◆ Pictures paired with source code:
Segment Open
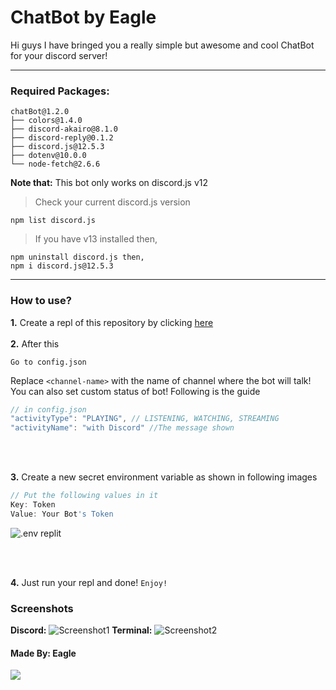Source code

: # ChatBot by Eagle

Hi guys I have bringed you a really simple but awesome and cool ChatBot for your discord server!



<hr>

### Required Packages:
```
chatBot@1.2.0
├── colors@1.4.0
├── discord-akairo@8.1.0
├── discord-reply@0.1.2
├── discord.js@12.5.3
├── dotenv@10.0.0
└── node-fetch@2.6.6
```

**Note that:** This bot only works on discord.js v12
> Check your current discord.js version
> 
`npm list discord.js`

> If you have v13 installed then,
> 
```
npm uninstall discord.js then,
npm i discord.js@12.5.3
```

<hr>



### How to use?
**1.** Create a repl of this repository by clicking [here](https://repl.it/github/EAGLE1309/chatBot)
</br>
</br>
**2.** After this
```
Go to config.json
```
Replace `<channel-name>` with the name of channel where the bot will talk!
</br>
You can also set custom status of bot! Following is the guide
```javascript
// in config.json
"activityType": "PLAYING", // LISTENING, WATCHING, STREAMING
"activityName": "with Discord" //The message shown
```
</br>
</br>

**3.** Create a new secret environment variable as shown in following images
```javascript
// Put the following values in it
Key: Token
Value: Your Bot's Token
```
![.env replit](https://cdn.discordapp.com/attachments/846698526821449778/847015729106386954/Screenshot_2021-05-26-13-07-03-47.jpg)

</br>
</br>

**4.** Just run your repl and done! `Enjoy!`

### Screenshots
**Discord:**
![Screenshot1](https://cdn.discordapp.com/attachments/846698526821449778/846698559969296424/Screenshot_2021-05-25-16-07-05-76_572064f74bd5f9fa804b05334aa4f912.jpg)
**Terminal:**
![Screenshot2](https://cdn.discordapp.com/attachments/846698526821449778/846698792245657610/Screenshot_2021-05-25-16-08-32-42_c30cd925e7b7f067eb8ca2fbf963a62c.jpg)

#### Made By: Eagle
![](https://socialify.git.ci/EAGLE1309/chatBot/image?font=Source%20Code%20Pro&language=1&owner=1&pattern=Circuit%20Board&theme=Dark)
Segment Closed
◆ EXERCISE AIM: Please copy the data shown above precisely, leaving the images out.

◆ RESPONSE:
Source code

: # ChatBot by Eagle

Hi guys I have bringed you a really simple but awesome and cool ChatBot for your discord server!



<hr>

### Required Packages:
```
chatBot@1.2.0
├── colors@1.4.0
├── discord-akairo@8.1.0
├── discord-reply@0.1.2
├── discord.js@12.5.3
├── dotenv@10.0.0
└── node-fetch@2.6.6
```

**Note that:** This bot only works on discord.js v12
> Check your current discord.js version
> 
`npm list discord.js`

> If you have v13 installed then,
> 
```
npm uninstall discord.js then,
npm i discord.js@12.5.3
```

<hr>



### How to use?
**1.** Create a repl of this repository by clicking [here](https://repl.it/github/EAGLE1309/chatBot)
</br>
</br>
**2.** After this
```
Go to config.json
```
Replace `<channel-name>` with the name of channel where the bot will talk!
</br>
You can also set custom status of bot! Following is the guide
```javascript
// in config.json
"activityType": "PLAYING", // LISTENING, WATCHING, STREAMING
"activityName": "with Discord" //The message shown
```
</br>
</br>

**3.** Create a new secret environment variable as shown in following images
```javascript
// Put the following values in it
Key: Token
Value: Your Bot's Token
```
![.env replit](https://cdn.discordapp.com/attachments/846698526821449778/847015729106386954/Screenshot_2021-05-26-13-07-03-47.jpg)

</br>
</br>

**4.** Just run your repl and done! `Enjoy!`

### Screenshots
**Discord:**
![Screenshot1](https://cdn.discordapp.com/attachments/846698526821449778/846698559969296424/Screenshot_2021-05-25-16-07-05-76_572064f74bd5f9fa804b05334aa4f912.jpg)
**Terminal:**
![Screenshot2](https://cdn.discordapp.com/attachments/846698526821449778/846698792245657610/Screenshot_2021-05-25-16-08-32-42_c30cd925e7b7f067eb8ca2fbf963a62c.jpg)

#### Made By: Eagle
![](https://socialify.git.ci/EAGLE1309/chatBot/image?font=Source%20Code%20Pro&language=1&owner=1&pattern=Circuit%20Board&theme=Dark)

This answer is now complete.